What you have to do:
Print only the lines below from the one with "Из упражнений книги" to the one with "紙面上では記載を省略しましたが、テストの実行コマンドは以下です。", both included, exactly as they stand. Leave pictures out.

Source material:
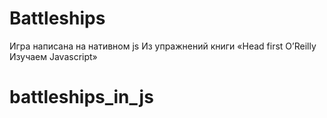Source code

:# Battleships

Игра написана на нативном js
Из упражнений книги «Head first O’Reilly Изучаем Javascript»
# battleships_in_js
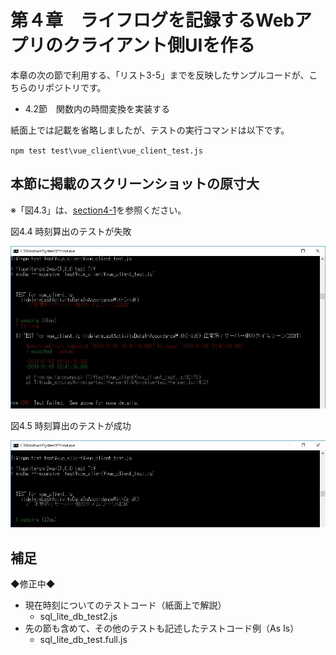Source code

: # 第４章　ライフログを記録するWebアプリのクライアント側UIを作る

本章の次の節で利用する、「リスト3-5」までを反映したサンプルコードが、こちらのリポジトリです。

* 4.2節　関数内の時間変換を実装する

紙面上では記載を省略しましたが、テストの実行コマンドは以下です。

`npm test test\vue_client\vue_client_test.js`


## 本節に掲載のスクリーンショットの原寸大

※「図4.3」は、[section4-1](../section4-1)を参照ください。

図4.4 時刻算出のテストが失敗

![図4.4 時刻算出のテストが失敗](../images/Pic_impl-1st.jpg)

図4.5 時刻算出のテストが成功

![図4.5 時刻算出のテストが成功](../images/Pic_impl-2nd.jpg)


## 補足

◆修正中◆

* 現在時刻についてのテストコード（紙面上で解説）
  * sql_lite_db_test2.js
* 先の節も含めて、その他のテストも記述したテストコード例（As Is）
  * sql_lite_db_test.full.js
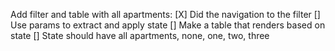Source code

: Add filter and table with all apartments:
[X] Did the navigation to the filter
[] Use params to extract and apply state
[] Make a table that renders based on state
[] State should have all apartments, none, one, two, three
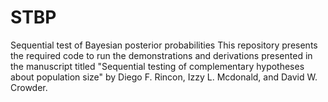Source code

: # STBP
Sequential test of Bayesian posterior probabilities
This repository presents the required code to run the demonstrations and derivations presented in the manuscript titled "Sequential testing of complementary hypotheses about population size" by Diego F. Rincon, Izzy L. Mcdonald, and David W. Crowder.
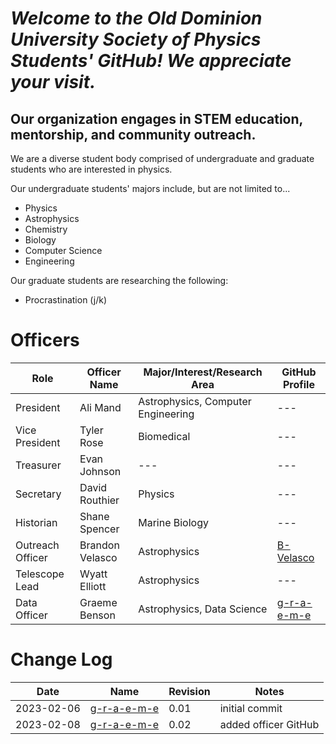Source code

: # *Welcome to the Old Dominion University Society of Physics Students' GitHub! We appreciate your visit.*

## Our organization engages in STEM education, mentorship, and community outreach.

We are a diverse student body comprised of undergraduate and graduate students who are interested in physics.

Our undergraduate students' majors include, but are not limited to...
- Physics
- Astrophysics
- Chemistry
- Biology
- Computer Science
- Engineering

Our graduate students are researching the following:
- Procrastination (j/k)

# Officers
| Role | Officer Name | Major/Interest/Research Area | GitHub Profile |
|---|---|---|---|
| President | Ali Mand |Astrophysics, Computer Engineering|---|
| Vice President | Tyler Rose | Biomedical |---|
| Treasurer | Evan Johnson |---|---|
| Secretary | David Routhier | Physics |---|
| Historian | Shane Spencer | Marine Biology |---|
| Outreach Officer | Brandon Velasco | Astrophysics | [B-Velasco](https://github.com/B-Velasco)|
| Telescope Lead | Wyatt Elliott | Astrophysics |---|
| Data Officer | Graeme Benson | Astrophysics, Data Science | [g-r-a-e-m-e](https://github.com/g-r-a-e-m-e) |

# Change Log 
| Date | Name | Revision | Notes |
|---|---|---|---|
| 2023-02-06 | [g-r-a-e-m-e](https://github.com/g-r-a-e-m-e) | 0.01 | initial commit |
| 2023-02-08 | [g-r-a-e-m-e](https://github.com/g-r-a-e-m-e) | 0.02 | added officer GitHub |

Answer to this problem:
Из упражнений книги «Head first O’Reilly Изучаем Javascript»
# battleships_in_js
Source code

: # 第４章　ライフログを記録するWebアプリのクライアント側UIを作る

本章の次の節で利用する、「リスト3-5」までを反映したサンプルコードが、こちらのリポジトリです。

* 4.2節　関数内の時間変換を実装する

紙面上では記載を省略しましたが、テストの実行コマンドは以下です。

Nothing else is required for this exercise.